*Task requirements*:
Look through the data that follows and say how many of its lines contain "gateway", giving the number only.

*Source texts of formatted documents*:
......

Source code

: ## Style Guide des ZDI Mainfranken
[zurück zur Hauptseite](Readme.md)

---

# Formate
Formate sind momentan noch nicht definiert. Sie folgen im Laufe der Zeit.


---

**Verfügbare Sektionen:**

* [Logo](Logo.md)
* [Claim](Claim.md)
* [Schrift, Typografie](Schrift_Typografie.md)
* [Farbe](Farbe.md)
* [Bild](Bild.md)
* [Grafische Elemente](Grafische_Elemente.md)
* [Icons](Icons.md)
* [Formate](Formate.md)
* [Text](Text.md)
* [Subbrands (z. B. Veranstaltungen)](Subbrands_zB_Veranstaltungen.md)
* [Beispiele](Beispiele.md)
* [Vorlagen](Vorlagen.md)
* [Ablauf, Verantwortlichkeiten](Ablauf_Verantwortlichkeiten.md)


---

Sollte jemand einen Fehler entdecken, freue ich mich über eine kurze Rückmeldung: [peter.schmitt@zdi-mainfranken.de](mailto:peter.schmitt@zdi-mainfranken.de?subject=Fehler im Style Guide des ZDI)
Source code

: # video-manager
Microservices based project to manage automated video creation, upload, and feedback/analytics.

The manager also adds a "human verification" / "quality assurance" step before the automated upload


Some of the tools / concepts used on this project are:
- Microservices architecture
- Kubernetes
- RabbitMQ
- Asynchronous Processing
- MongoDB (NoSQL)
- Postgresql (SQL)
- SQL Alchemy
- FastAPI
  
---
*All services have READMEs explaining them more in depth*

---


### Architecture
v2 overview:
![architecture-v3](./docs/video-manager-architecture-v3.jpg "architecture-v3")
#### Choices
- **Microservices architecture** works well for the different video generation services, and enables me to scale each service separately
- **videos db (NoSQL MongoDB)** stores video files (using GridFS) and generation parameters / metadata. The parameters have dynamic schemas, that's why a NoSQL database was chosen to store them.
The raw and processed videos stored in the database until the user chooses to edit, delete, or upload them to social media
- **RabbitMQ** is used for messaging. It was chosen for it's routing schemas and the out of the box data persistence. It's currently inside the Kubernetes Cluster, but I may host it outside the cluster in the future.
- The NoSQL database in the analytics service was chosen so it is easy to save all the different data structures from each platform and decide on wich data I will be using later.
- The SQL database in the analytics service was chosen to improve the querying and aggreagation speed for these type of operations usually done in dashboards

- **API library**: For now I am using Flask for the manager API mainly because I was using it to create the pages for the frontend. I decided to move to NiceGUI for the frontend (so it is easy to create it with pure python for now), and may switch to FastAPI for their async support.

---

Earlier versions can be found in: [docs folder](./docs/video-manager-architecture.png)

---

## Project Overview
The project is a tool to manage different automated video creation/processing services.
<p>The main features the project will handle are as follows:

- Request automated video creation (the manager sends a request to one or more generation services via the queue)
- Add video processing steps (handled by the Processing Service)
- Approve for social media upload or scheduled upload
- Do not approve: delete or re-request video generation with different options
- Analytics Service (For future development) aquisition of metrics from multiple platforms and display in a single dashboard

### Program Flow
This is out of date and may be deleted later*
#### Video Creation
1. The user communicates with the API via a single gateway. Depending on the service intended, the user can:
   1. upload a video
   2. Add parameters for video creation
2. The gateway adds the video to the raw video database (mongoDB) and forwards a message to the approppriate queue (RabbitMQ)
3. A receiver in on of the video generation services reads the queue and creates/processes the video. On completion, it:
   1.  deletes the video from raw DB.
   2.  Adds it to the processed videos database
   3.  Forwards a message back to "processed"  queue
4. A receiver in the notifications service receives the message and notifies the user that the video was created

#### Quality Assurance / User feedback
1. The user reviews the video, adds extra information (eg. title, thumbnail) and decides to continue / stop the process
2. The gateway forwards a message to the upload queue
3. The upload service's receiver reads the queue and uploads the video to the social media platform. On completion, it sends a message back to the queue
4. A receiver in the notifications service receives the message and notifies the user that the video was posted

......

*Reply*:
3